▶ **Task brief**: Lines of the data that contain the word "sqcup" are the ones to copy.

▶ **Data extracted from a collection**:
*****
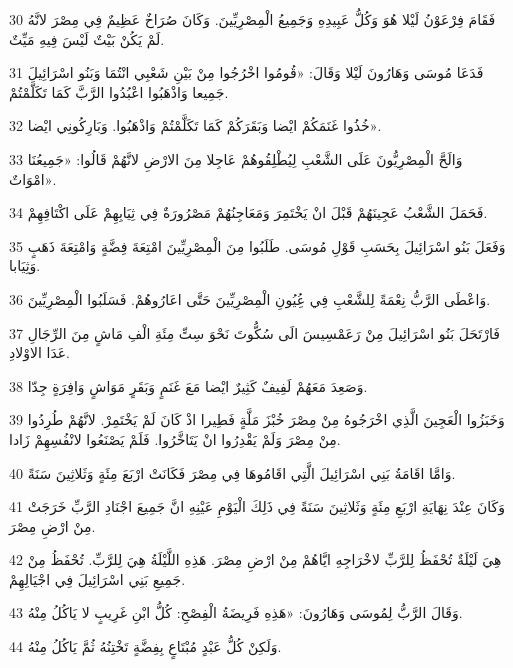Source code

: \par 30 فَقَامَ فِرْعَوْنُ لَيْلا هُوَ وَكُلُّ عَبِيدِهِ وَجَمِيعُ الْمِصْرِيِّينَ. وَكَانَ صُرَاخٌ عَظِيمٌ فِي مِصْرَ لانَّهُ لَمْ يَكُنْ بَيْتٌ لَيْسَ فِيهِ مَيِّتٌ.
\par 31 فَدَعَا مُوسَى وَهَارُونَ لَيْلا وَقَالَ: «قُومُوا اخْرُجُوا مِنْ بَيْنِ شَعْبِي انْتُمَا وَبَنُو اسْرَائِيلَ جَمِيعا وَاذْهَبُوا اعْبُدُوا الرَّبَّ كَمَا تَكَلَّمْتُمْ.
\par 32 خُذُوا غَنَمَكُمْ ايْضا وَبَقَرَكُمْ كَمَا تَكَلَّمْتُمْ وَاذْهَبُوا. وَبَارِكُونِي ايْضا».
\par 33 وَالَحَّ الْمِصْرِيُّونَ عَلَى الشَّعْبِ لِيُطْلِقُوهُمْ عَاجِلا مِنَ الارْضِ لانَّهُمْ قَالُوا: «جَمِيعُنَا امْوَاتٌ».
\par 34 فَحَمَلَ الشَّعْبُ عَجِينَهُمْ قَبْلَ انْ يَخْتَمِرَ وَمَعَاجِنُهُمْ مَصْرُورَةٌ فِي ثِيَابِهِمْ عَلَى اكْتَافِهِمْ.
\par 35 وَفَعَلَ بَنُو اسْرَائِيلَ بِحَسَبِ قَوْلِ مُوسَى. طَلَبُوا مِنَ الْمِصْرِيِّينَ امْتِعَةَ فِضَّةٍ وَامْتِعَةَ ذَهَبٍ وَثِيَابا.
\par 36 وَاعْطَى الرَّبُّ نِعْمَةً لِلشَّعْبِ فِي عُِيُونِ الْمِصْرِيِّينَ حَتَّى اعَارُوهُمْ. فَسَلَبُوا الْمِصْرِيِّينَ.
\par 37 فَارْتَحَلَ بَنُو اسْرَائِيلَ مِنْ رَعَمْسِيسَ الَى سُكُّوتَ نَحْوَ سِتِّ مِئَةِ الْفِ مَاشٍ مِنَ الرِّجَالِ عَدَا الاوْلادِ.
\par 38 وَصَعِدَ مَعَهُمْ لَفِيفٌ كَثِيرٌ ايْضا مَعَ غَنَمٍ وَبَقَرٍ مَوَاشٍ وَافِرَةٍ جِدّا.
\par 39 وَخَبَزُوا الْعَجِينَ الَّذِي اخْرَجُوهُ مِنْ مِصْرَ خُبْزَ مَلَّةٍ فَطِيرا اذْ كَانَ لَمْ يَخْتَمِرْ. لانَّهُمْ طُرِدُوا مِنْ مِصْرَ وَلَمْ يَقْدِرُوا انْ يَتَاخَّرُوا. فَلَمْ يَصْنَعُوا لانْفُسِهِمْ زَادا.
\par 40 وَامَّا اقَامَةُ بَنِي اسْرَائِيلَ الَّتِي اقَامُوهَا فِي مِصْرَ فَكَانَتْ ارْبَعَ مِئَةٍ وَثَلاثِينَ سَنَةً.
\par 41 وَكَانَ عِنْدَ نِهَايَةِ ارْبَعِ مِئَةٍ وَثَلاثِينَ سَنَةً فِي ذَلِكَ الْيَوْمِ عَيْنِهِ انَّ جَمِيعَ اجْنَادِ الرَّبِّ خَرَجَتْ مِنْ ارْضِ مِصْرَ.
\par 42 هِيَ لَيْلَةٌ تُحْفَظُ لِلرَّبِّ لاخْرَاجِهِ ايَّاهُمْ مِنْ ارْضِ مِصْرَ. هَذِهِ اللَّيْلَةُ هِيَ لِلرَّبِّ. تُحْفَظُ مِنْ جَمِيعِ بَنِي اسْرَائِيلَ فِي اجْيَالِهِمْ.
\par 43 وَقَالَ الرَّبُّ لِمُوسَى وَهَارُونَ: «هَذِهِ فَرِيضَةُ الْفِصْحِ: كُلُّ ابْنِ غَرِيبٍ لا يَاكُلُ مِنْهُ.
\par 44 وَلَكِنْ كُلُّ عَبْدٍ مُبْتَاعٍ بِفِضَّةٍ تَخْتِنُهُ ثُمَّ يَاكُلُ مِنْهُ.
*****
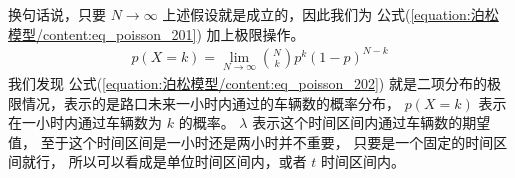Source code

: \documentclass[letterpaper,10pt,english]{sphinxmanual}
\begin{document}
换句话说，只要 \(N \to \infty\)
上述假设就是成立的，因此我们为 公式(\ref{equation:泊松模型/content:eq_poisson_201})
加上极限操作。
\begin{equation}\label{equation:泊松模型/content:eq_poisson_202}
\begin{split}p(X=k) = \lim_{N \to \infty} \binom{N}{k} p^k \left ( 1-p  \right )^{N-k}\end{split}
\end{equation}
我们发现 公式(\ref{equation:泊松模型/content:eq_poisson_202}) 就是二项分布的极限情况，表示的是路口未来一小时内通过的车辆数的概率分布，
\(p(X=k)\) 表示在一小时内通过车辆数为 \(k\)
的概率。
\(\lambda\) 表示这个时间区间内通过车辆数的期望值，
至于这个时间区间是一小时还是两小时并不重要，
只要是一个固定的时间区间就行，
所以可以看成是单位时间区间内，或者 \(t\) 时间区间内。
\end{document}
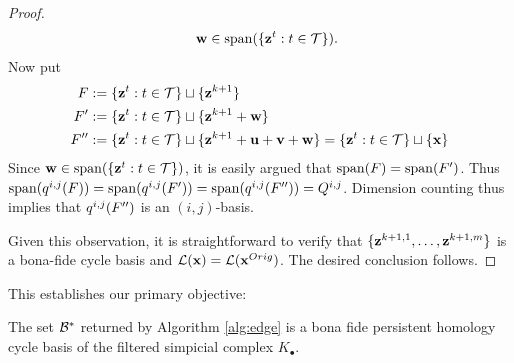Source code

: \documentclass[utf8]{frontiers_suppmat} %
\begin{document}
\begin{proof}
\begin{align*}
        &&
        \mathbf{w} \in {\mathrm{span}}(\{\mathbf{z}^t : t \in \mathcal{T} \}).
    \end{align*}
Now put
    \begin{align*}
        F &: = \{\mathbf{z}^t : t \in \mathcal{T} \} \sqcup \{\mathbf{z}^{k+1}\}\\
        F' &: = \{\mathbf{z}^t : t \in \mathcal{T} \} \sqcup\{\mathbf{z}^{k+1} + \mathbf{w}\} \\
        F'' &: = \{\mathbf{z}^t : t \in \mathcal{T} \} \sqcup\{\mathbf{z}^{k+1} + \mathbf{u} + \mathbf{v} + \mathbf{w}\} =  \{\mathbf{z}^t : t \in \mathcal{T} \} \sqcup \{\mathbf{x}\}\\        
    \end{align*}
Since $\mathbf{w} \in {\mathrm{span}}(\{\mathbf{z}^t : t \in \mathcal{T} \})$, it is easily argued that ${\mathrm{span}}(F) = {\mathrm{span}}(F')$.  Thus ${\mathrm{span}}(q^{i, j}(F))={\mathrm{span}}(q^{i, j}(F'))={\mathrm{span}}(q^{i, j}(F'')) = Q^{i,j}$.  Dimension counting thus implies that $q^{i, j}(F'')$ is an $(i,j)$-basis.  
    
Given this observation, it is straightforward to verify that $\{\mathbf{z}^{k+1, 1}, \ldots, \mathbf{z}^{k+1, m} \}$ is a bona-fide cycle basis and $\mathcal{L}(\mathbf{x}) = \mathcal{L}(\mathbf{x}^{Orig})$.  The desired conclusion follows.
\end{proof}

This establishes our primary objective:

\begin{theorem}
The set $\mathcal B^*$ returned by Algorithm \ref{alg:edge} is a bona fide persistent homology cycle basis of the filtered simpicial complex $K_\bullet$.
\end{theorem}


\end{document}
*****
▶ **Result of this exercise**:
        F &: = \{\mathbf{z}^t : t \in \mathcal{T} \} \sqcup \{\mathbf{z}^{k+1}\}\\
        F' &: = \{\mathbf{z}^t : t \in \mathcal{T} \} \sqcup\{\mathbf{z}^{k+1} + \mathbf{w}\} \\
        F'' &: = \{\mathbf{z}^t : t \in \mathcal{T} \} \sqcup\{\mathbf{z}^{k+1} + \mathbf{u} + \mathbf{v} + \mathbf{w}\} =  \{\mathbf{z}^t : t \in \mathcal{T} \} \sqcup \{\mathbf{x}\}\\        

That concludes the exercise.